Figura 12 – Disposição dos hortifrutícolas em uma barraca Fonte – Associação dos Barraqueiros da Vila Rubim

Na Figura 12, observa-se um balcão com hortifrutícolas e abaixo dele várias caixas. Essas caixas, comumente, são utilizadas como uma extensão do balcão, ocupando parte da calçada, mesmo sendo algo proibido pela prefeitura. A figura mostra que as pessoas que passavam de carro ou de ônibus na rua em frente às barracas de madeira, não tinham como ver o resultado das reformas dos galpões do Mercado. Isso rendeu comentários de respondentes que afirmavam que a Vila Rubim, depois de anos, voltou ao passado, ao tempo

das barracas de madeira do início até meados do século XX. Essa posição das barracas em relação à rua principal pode ser observada na Figura 13.

Figura 13 – Disposição das barracas e produtos comercializados Fonte: notas de campo

Na Figura 13, a Rua Jair Andrade fica entre as barracas e os galpões novos, sendo uma via interna do mercado, nas quais circulam pessoas e veículos que, comumente, se dirigem a ele. A Rua Pedro Nolasco é uma das vias de acesso da cidade de Vitória para outras regiões mais ao sul, com trânsito intenso de veículos. A figura também mostra a variedade de produtos comercializados nas barracas, com destaque para o fato de que são poucas as que comercializam hortifrutícolas, ao contrário do passado, quando, segundo os respondentes, predominavam. Mas, ainda segundo eles, houve queda no movimento quando saíram da

Praça, e isso levou ao afastamento de muitos barraqueiros que comercializavam hortifrutícolas.
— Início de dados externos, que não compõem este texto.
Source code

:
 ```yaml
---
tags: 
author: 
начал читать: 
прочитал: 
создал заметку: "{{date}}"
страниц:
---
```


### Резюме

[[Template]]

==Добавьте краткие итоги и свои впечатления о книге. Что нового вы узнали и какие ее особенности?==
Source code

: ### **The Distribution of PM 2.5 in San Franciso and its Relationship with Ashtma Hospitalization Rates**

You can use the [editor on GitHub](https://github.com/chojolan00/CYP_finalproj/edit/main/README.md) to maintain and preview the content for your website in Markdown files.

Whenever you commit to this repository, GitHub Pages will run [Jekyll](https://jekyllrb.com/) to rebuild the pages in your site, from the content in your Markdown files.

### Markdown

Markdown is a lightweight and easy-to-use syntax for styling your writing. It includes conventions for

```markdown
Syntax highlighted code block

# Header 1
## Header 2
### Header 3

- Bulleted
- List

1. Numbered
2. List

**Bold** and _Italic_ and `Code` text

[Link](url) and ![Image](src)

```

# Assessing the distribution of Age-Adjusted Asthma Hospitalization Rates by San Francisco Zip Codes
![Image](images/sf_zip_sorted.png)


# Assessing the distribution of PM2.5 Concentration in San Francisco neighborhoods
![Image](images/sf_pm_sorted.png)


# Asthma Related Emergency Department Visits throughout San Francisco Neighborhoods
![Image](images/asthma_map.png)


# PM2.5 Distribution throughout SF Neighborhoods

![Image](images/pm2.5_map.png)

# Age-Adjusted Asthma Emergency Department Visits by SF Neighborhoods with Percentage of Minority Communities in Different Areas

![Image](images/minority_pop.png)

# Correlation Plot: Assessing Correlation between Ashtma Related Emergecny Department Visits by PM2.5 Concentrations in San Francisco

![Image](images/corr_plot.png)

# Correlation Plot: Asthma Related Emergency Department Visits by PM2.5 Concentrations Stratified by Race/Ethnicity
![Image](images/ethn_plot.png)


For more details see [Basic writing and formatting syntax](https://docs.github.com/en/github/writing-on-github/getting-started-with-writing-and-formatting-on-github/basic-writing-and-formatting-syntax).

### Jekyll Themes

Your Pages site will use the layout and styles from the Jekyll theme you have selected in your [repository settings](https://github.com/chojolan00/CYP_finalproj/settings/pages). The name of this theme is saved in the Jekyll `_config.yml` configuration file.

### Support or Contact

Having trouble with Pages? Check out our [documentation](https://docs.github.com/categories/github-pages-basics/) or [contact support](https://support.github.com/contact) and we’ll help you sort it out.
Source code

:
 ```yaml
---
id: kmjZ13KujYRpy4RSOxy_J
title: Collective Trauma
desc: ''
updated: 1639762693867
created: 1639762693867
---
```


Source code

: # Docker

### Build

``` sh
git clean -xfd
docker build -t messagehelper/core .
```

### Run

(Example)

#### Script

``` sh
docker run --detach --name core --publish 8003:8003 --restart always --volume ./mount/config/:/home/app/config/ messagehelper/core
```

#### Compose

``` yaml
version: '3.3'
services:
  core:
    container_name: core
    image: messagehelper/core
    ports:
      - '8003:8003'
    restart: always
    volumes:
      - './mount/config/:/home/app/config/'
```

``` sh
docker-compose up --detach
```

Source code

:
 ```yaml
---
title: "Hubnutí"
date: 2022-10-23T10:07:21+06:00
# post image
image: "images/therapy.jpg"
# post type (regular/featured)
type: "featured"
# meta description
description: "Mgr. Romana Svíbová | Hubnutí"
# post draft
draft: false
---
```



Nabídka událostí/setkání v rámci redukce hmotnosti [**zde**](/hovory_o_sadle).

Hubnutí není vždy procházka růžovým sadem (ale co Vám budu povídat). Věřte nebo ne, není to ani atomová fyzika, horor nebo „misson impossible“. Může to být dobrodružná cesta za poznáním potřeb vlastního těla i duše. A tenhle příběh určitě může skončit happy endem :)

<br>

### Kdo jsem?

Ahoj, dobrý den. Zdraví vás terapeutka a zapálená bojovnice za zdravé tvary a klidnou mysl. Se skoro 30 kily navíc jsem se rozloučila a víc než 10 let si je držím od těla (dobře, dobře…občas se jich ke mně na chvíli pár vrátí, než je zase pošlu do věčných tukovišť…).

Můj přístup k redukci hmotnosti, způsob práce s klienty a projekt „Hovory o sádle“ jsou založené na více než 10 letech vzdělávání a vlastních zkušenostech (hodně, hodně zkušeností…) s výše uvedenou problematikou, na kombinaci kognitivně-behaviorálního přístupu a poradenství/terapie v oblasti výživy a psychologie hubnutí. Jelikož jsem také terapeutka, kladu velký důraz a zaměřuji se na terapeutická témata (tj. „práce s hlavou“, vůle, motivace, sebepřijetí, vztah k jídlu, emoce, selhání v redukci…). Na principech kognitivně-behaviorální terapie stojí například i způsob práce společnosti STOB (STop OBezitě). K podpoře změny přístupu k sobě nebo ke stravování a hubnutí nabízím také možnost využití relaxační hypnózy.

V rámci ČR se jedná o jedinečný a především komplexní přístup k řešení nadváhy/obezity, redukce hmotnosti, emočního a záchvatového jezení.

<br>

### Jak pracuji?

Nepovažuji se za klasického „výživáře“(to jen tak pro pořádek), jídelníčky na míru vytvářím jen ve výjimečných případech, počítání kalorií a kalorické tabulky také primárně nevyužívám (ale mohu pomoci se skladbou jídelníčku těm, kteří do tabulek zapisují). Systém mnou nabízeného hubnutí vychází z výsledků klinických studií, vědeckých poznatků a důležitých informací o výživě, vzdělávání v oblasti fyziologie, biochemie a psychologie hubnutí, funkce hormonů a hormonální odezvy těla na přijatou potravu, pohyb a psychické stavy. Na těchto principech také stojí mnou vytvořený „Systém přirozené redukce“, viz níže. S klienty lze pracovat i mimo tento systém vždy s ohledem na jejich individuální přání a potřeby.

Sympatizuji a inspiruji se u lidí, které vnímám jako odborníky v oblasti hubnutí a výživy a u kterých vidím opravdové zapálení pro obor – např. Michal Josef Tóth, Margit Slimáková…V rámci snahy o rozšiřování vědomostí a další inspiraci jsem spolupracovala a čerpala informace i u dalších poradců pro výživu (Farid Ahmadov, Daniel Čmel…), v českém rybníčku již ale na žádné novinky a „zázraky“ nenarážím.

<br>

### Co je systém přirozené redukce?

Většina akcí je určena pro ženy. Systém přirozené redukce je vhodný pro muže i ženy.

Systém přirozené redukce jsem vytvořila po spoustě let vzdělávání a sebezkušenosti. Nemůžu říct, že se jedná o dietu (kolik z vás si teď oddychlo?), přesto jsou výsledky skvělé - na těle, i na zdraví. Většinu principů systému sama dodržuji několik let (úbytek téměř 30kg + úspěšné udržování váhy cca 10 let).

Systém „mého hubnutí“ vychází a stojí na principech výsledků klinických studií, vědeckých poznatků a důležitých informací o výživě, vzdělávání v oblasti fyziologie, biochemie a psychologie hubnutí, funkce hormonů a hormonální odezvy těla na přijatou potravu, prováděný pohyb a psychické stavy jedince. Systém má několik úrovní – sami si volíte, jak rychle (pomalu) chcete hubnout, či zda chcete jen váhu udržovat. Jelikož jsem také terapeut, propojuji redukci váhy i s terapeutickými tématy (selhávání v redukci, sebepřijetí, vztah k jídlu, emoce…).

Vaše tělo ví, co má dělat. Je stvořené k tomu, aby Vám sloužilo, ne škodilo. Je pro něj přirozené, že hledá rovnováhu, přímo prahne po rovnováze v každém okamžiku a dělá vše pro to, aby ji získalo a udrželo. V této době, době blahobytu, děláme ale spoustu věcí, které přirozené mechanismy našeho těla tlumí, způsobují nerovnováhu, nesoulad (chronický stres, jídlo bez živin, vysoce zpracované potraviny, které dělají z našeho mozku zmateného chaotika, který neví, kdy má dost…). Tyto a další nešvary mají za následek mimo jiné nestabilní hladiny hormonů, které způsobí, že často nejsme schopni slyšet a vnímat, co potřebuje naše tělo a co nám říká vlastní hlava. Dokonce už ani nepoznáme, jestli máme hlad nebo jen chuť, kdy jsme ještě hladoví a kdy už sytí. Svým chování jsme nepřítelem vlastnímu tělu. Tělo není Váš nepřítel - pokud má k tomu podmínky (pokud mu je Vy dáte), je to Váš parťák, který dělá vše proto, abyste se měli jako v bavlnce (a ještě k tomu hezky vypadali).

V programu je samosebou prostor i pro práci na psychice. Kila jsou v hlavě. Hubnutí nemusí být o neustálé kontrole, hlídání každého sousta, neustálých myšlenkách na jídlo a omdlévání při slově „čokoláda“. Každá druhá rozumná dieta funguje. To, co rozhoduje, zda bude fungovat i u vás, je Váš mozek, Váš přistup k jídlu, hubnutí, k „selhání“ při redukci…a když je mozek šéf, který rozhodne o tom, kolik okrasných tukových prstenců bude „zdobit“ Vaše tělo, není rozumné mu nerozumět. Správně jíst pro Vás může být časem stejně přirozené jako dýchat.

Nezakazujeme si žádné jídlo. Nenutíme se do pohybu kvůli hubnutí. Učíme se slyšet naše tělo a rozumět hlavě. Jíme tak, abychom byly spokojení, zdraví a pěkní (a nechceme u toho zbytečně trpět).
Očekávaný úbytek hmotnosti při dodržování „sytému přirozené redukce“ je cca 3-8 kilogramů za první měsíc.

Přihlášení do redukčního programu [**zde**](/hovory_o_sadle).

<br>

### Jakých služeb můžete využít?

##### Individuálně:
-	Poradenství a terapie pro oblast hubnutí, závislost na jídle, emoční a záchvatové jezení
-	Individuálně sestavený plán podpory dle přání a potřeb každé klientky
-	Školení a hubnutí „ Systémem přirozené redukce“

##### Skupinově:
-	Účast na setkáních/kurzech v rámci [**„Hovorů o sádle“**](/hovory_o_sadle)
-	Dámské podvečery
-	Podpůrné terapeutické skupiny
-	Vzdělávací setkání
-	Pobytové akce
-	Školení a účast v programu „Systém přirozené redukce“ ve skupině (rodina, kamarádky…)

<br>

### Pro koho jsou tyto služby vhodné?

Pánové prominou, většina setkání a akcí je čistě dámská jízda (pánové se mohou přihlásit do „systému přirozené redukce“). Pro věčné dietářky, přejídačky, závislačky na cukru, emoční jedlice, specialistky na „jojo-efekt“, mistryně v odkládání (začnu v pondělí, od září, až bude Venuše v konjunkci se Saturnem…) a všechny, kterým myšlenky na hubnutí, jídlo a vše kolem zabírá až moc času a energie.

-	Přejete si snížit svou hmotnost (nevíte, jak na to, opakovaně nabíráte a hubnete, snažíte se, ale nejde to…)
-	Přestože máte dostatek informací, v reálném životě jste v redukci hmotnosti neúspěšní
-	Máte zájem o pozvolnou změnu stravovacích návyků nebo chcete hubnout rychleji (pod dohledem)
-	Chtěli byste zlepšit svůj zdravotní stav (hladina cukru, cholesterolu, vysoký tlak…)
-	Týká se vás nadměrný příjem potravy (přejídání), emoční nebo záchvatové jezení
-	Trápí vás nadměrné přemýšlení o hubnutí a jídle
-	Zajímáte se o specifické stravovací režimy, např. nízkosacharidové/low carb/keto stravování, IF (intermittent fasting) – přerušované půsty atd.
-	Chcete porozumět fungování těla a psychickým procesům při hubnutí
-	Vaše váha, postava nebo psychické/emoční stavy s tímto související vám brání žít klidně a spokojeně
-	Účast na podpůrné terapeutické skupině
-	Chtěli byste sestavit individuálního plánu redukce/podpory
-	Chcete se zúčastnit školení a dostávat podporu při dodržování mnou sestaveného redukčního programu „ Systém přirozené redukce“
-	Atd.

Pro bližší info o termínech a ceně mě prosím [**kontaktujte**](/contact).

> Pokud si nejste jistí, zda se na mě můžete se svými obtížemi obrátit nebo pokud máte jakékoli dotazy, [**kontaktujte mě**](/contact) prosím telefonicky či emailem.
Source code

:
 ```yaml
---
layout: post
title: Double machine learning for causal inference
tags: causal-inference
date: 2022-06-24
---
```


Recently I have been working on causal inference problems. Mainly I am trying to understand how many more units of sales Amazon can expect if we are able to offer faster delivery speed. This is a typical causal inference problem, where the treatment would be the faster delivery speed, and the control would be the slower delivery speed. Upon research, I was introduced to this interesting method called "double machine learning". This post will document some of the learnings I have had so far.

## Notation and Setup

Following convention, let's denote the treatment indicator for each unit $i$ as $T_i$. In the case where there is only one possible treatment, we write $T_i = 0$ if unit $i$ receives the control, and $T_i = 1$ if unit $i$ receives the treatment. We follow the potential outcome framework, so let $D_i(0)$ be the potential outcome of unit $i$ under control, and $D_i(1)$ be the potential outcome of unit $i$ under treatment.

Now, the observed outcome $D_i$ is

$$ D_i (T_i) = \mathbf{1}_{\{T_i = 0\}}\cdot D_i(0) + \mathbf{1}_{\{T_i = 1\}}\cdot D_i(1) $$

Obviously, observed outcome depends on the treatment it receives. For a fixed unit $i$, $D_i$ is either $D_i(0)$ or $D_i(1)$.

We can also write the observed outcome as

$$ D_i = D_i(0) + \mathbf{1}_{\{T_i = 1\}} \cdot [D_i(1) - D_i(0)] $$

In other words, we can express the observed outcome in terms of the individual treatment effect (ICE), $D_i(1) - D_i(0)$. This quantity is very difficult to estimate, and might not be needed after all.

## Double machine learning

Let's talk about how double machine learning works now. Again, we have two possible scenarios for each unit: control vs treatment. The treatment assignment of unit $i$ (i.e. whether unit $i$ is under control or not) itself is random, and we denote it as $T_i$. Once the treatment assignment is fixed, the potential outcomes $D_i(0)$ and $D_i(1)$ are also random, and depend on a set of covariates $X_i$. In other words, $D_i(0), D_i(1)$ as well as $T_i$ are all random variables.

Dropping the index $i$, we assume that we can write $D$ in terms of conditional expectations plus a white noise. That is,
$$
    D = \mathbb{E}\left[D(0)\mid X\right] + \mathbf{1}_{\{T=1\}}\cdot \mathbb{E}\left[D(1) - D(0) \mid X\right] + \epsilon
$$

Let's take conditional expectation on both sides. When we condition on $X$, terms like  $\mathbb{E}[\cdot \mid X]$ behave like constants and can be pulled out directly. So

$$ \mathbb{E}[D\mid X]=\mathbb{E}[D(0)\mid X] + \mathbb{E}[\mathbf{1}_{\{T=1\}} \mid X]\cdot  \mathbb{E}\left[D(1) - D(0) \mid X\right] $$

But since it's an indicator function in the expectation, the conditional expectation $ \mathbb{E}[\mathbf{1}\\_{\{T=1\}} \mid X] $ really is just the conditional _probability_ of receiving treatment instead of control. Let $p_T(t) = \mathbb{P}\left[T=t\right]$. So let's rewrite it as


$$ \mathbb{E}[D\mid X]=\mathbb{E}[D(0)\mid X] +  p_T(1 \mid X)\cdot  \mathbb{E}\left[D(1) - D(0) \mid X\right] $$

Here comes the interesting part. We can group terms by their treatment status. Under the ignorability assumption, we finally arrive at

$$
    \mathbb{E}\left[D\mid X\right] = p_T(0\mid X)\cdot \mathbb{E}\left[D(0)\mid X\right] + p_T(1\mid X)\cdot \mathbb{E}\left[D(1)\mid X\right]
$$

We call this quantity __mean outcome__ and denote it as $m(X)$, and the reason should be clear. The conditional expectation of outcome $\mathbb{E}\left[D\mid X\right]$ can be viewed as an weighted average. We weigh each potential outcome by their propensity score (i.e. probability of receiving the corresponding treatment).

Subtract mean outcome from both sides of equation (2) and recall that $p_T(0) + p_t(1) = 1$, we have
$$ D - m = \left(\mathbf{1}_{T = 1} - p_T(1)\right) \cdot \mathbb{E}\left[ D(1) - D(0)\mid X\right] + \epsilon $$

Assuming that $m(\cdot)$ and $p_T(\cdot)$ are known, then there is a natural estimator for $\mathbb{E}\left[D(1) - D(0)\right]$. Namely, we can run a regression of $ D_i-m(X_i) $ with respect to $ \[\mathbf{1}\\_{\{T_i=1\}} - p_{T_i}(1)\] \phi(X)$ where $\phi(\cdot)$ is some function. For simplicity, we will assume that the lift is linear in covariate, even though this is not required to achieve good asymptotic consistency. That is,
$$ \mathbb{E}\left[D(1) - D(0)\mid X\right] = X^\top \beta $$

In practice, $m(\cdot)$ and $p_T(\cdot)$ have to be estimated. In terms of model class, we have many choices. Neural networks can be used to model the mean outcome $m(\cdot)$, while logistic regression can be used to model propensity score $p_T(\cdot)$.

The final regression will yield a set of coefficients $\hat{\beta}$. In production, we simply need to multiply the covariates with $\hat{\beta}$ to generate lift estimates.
Depois de anos de espera dos barraqueiros, em 2006, a Prefeitura iniciou a revitalização da praça, que incluiu a construção de 48 pequenas lojas (com cerca de 4 metros quadrados), concluídas no início de 2007, quando os barraqueiros voltaram à praça. As barracas onde estavam foram retiradas. Só então a calçada em frente ao Mercado foi liberada, depois de ocupada por treze anos pelas barracas nas quais trabalharam os lojistas e, depois, os barraqueiros.

Atualmente, os comerciantes nos galpões e em torno deles oferecem uma ampla variedade de produtos, tais como artigos de umbanda, roupas, aviamentos para costura, mel, queijo, sapato, doces, balas, produtos para higiene pessoal, pequenos animais, verduras, carne, peixe, artesanato, hortifrutigranjeiros e temperos.

A despeito da variedade dos produtos e dos esforços da Prefeitura, em conjunto com a ACVR, no sentido da revitalização da Vila Rubim, o Mercado e seu entorno continuam a sofrer conseqüências de um progressivo esvaziamento da região central da cidade, a favor de outras áreas menos associadas à idéia de violência e de dificuldade de acesso (PREFEITURA DE VITÓRIA, 2006).

O conjunto dos argumentos aqui apresentados evidencia parte do contexto histórico no qual os comerciantes, funcionários, clientes e fornecedores que circulam pelo Mercado interagem no dia-a-dia. Como se observou, após as sucessivas reconstruções, não há no Mercado da Vila Rubim interesse arquitetônico. As novas construções substituíram as antigas.

Entretanto, a relação com o passado continua na cultura das pessoas que lá se envolvem há décadas, como seus pais e avós já faziam, nos papéis de comerciantes, vendedores, clientes e fornecedores. Hoje, para muitos, freqüentar o Mercado pode ser apenas lazer ou costume; para outros, trabalho e sobrevivência. Acredita-se que neste último grupo (ou em ambos) estão inseridos os atores organizacionais, em seu “fazer estratégia” no cotidiano do Mercado da Vila Rubim.